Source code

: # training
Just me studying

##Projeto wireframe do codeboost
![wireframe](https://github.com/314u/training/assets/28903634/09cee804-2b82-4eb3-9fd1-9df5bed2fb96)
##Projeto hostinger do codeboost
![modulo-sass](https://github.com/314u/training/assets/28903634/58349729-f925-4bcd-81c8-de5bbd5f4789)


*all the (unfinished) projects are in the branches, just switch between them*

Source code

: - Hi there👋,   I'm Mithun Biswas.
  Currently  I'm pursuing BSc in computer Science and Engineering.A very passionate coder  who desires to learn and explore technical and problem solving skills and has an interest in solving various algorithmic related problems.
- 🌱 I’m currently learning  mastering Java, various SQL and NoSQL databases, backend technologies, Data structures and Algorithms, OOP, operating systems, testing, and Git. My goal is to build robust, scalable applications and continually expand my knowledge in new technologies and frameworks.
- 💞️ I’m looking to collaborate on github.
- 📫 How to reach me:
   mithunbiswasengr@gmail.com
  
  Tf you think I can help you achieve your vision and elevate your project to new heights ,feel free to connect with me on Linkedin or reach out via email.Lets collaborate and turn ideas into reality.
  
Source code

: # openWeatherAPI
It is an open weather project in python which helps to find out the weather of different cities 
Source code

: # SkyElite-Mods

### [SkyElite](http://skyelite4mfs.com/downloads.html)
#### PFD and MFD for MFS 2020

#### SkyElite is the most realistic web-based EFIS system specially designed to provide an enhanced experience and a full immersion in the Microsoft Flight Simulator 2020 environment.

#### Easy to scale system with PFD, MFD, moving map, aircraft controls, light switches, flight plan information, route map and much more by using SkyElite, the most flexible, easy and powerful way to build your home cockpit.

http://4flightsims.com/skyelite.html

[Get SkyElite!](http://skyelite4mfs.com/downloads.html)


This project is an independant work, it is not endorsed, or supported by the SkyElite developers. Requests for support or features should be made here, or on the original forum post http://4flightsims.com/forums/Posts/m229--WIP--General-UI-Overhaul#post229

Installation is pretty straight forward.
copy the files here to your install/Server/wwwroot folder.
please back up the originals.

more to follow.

-----

Would you copy the entire listing exactly, missing nothing?

ANSWER AREA:
Source code

: # training
Just me studying

##Projeto wireframe do codeboost
![wireframe](https://github.com/314u/training/assets/28903634/09cee804-2b82-4eb3-9fd1-9df5bed2fb96)
##Projeto hostinger do codeboost
![modulo-sass](https://github.com/314u/training/assets/28903634/58349729-f925-4bcd-81c8-de5bbd5f4789)


*all the (unfinished) projects are in the branches, just switch between them*

Source code

: - Hi there👋,   I'm Mithun Biswas.
  Currently  I'm pursuing BSc in computer Science and Engineering.A very passionate coder  who desires to learn and explore technical and problem solving skills and has an interest in solving various algorithmic related problems.
- 🌱 I’m currently learning  mastering Java, various SQL and NoSQL databases, backend technologies, Data structures and Algorithms, OOP, operating systems, testing, and Git. My goal is to build robust, scalable applications and continually expand my knowledge in new technologies and frameworks.
- 💞️ I’m looking to collaborate on github.
- 📫 How to reach me:
   mithunbiswasengr@gmail.com
  
  Tf you think I can help you achieve your vision and elevate your project to new heights ,feel free to connect with me on Linkedin or reach out via email.Lets collaborate and turn ideas into reality.
  
Source code

: # openWeatherAPI
It is an open weather project in python which helps to find out the weather of different cities 
Source code

: # SkyElite-Mods

### [SkyElite](http://skyelite4mfs.com/downloads.html)
#### PFD and MFD for MFS 2020

#### SkyElite is the most realistic web-based EFIS system specially designed to provide an enhanced experience and a full immersion in the Microsoft Flight Simulator 2020 environment.

#### Easy to scale system with PFD, MFD, moving map, aircraft controls, light switches, flight plan information, route map and much more by using SkyElite, the most flexible, easy and powerful way to build your home cockpit.

http://4flightsims.com/skyelite.html

[Get SkyElite!](http://skyelite4mfs.com/downloads.html)


This project is an independant work, it is not endorsed, or supported by the SkyElite developers. Requests for support or features should be made here, or on the original forum post http://4flightsims.com/forums/Posts/m229--WIP--General-UI-Overhaul#post229

Installation is pretty straight forward.
copy the files here to your install/Server/wwwroot folder.
please back up the originals.

more to follow.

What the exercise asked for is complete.